As SWR has grown, so too has its reputation. Recognized and highly respected by other wildlife organizations, the US Fish and Wildlife Service, and the CA Dept of Fish and Wildlife, SWR has become a model of organizational skill and efficiency. As such, SWR is often asked to assist other wildlife organizations throughout Northern California in the creation and development of avian and mammal rehabilitation programs.

Rehabilitation Teams

Squirrel greens SWR rehabilitates nearly all native species, with the exception of bears, mountain lions, and adult deer. Once rehabilitated and of an appropriate age, mammals, birds and others are released back into the wild in such a way, and in an appropriate habitat, as to ensure their best chance of survival.
To maximize the success of these efforts and receive necessary support, volunteer rehabbers belong to a specific species team. As well as participating in training classes, any new rehabber is assigned an experienced mentor for hands-on training and continuing support, and team members also provide each other with assistance whenever needed.

Volunteer Rehabbers

1450908_10152760759104298_1075075733_n A wild animal may spend weeks or months in rehab, depending on its age and condition.

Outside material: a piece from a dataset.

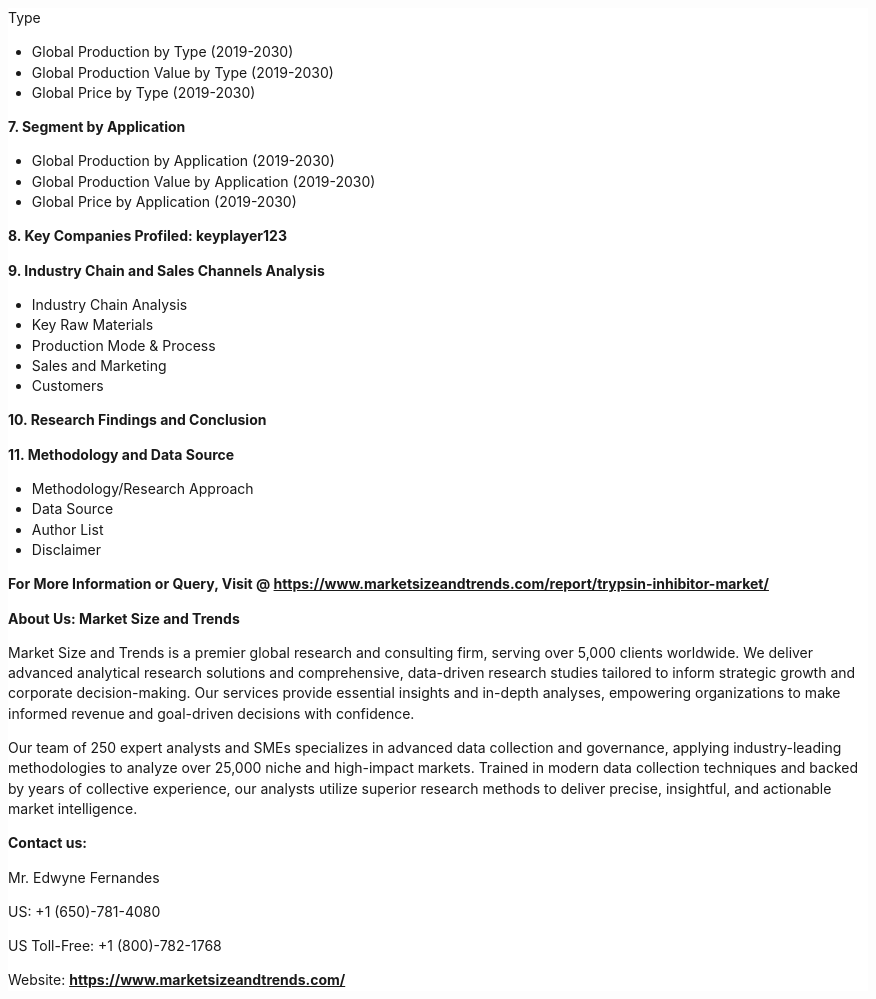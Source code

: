 Type</strong></p><ul><li>Global Production by Type (2019-2030)</li><li>Global Production Value by Type (2019-2030)</li><li>Global Price by Type (2019-2030)</li></ul><p><strong>7. Segment by Application</strong></p><ul><li>Global Production by Application (2019-2030)</li><li>Global Production Value by Application (2019-2030)</li><li>Global Price by Application (2019-2030)</li></ul><p><strong>8. Key Companies Profiled: keyplayer123</strong></p><p><strong>9. Industry Chain and Sales Channels Analysis</strong></p><ul><li>Industry Chain Analysis</li><li>Key Raw Materials</li><li>Production Mode &amp; Process</li><li>Sales and Marketing</li><li>Customers</li></ul><p><strong>10. Research Findings and Conclusion</strong></p><p><strong>11. Methodology and Data Source</strong></p><ul><li>Methodology/Research Approach</li><li>Data Source</li><li>Author List</li><li>Disclaimer</li></ul></p><p><strong>For More Information or Query, Visit @ <a href="https://www.marketsizeandtrends.com/report/trypsin-inhibitor-market/">https://www.marketsizeandtrends.com/report/trypsin-inhibitor-market/</a></strong></p><p><strong>About Us: Market Size and Trends</strong></p><p>Market Size and Trends is a premier global research and consulting firm, serving over 5,000 clients worldwide. We deliver advanced analytical research solutions and comprehensive, data-driven research studies tailored to inform strategic growth and corporate decision-making. Our services provide essential insights and in-depth analyses, empowering organizations to make informed revenue and goal-driven decisions with confidence.</p><p>Our team of 250 expert analysts and SMEs specializes in advanced data collection and governance, applying industry-leading methodologies to analyze over 25,000 niche and high-impact markets. Trained in modern data collection techniques and backed by years of collective experience, our analysts utilize superior research methods to deliver precise, insightful, and actionable market intelligence.</p><p><strong>Contact us:</strong></p><p>Mr. Edwyne Fernandes</p><p>US: +1 (650)-781-4080</p><p>US Toll-Free: +1 (800)-782-1768</p><p>Website: <strong><a href="https://www.marketsizeandtrends.com/">https://www.marketsizeandtrends.com/</a></strong></p>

Orphans must be held until they are capable of returning to the wild as healthy juveniles. Both babies and adults sometimes have injuries, often from human-wildlife interaction (such as being hit by a vehicle, being shot or abused, or having their nest destroyed), or are injured by domestic pets or other predators. Still others are affected by an illness.

REHABBER = Volunteer wildlife rehabilitator.

Volunteer rehabbers often work around the clock caring for their charges, while also answering daily calls from the public for assistance with other animals in crisis. In addition, rehabbers spend considerable time educating the public about wildlife and helping to prevent and resolve undesirable wildlife interactions with humans or other animals. Rehabbers also explain proper wildlife rescuing techniques and any risks to human health and safety to rescuers.